Work to be completed: Stop after the line containing "Сдвиговые течения как": print each line exactly from the first line of the listing up to that point.

Given records:
==============================

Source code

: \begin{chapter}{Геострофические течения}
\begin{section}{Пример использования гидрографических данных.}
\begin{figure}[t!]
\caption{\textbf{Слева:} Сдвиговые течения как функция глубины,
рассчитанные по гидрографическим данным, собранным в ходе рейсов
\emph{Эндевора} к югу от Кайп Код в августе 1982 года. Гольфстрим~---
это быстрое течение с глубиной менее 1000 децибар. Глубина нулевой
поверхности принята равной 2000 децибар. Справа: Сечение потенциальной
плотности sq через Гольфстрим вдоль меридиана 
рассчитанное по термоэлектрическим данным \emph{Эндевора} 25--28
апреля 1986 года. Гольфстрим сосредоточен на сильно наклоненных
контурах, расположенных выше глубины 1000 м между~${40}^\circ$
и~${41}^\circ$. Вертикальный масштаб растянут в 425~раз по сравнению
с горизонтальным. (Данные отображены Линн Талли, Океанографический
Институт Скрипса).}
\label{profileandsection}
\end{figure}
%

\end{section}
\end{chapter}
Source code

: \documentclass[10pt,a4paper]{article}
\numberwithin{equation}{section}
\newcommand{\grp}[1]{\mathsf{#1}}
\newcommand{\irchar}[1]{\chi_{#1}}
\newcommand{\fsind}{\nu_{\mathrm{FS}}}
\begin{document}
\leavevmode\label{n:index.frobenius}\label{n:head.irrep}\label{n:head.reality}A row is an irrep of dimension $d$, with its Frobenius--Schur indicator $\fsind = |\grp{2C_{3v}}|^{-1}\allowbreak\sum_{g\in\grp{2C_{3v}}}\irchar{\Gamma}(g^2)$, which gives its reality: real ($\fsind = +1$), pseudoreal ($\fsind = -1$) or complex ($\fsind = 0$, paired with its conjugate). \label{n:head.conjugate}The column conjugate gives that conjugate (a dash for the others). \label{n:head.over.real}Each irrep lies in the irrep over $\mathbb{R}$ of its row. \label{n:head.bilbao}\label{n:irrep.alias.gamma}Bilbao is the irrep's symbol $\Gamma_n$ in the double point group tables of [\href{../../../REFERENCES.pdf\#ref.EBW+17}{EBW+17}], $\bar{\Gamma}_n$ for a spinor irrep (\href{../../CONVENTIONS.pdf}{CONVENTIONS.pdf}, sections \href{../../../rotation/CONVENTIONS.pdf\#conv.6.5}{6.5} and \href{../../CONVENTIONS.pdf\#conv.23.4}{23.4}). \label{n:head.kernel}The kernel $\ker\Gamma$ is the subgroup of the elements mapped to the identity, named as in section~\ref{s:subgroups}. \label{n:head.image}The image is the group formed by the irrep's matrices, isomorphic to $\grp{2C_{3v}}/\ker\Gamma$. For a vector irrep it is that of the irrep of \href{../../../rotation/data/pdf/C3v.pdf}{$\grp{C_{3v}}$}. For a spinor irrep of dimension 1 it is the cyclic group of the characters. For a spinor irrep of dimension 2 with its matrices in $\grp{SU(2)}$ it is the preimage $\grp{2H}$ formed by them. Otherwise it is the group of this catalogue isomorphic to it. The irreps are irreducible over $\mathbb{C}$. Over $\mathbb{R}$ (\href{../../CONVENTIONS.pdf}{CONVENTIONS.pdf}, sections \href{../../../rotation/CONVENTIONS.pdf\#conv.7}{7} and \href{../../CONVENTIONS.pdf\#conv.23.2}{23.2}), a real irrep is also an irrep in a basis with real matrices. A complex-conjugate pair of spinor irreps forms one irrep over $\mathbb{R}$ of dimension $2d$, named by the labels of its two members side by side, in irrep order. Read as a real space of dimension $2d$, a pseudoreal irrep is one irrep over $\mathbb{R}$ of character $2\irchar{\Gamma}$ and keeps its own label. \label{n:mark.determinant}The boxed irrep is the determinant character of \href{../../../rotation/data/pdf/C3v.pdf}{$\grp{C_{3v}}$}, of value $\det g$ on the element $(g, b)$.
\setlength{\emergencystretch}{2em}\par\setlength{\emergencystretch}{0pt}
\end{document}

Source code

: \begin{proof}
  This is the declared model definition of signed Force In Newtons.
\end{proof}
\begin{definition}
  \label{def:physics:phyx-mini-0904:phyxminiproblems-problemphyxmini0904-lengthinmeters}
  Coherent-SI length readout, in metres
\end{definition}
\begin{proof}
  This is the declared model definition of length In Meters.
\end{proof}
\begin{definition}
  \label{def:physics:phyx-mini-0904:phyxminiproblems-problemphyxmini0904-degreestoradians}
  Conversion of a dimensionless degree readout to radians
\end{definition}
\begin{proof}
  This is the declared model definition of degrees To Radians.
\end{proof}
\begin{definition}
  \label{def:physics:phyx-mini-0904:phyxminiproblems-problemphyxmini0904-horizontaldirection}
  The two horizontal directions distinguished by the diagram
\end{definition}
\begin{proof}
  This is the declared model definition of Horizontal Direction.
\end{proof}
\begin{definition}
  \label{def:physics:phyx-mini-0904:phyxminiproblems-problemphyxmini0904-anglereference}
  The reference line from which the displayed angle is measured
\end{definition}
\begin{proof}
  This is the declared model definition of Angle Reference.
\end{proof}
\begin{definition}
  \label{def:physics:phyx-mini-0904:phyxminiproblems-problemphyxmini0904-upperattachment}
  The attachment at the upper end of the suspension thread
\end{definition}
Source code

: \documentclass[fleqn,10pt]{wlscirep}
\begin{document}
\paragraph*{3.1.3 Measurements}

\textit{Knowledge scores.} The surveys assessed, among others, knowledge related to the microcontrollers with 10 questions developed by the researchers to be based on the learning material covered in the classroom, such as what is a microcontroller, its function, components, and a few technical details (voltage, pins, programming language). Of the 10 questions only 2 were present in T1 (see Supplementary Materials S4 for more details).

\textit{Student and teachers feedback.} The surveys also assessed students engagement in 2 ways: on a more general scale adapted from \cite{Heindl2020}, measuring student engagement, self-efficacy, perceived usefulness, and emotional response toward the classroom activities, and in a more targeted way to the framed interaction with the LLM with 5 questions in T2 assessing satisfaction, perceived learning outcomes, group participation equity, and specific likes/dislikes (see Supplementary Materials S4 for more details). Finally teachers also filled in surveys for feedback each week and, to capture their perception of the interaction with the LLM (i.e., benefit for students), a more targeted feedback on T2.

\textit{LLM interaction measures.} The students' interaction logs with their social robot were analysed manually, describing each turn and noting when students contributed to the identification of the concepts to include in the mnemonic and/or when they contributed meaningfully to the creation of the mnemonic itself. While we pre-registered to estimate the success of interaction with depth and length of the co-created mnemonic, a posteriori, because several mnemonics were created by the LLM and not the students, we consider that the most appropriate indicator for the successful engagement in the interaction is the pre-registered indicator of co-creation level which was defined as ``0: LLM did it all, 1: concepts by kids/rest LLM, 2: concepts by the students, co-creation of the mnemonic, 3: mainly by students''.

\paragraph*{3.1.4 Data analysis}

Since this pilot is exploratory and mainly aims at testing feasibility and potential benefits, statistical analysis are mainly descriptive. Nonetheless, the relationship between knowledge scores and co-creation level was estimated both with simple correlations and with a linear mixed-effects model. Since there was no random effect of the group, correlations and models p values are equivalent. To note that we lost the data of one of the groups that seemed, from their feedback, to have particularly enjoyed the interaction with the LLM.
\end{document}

==============================

Exercise solution:
Source code

: \begin{chapter}{Геострофические течения}
\begin{section}{Пример использования гидрографических данных.}
\begin{figure}[t!]
\caption{\textbf{Слева:} Сдвиговые течения как функция глубины,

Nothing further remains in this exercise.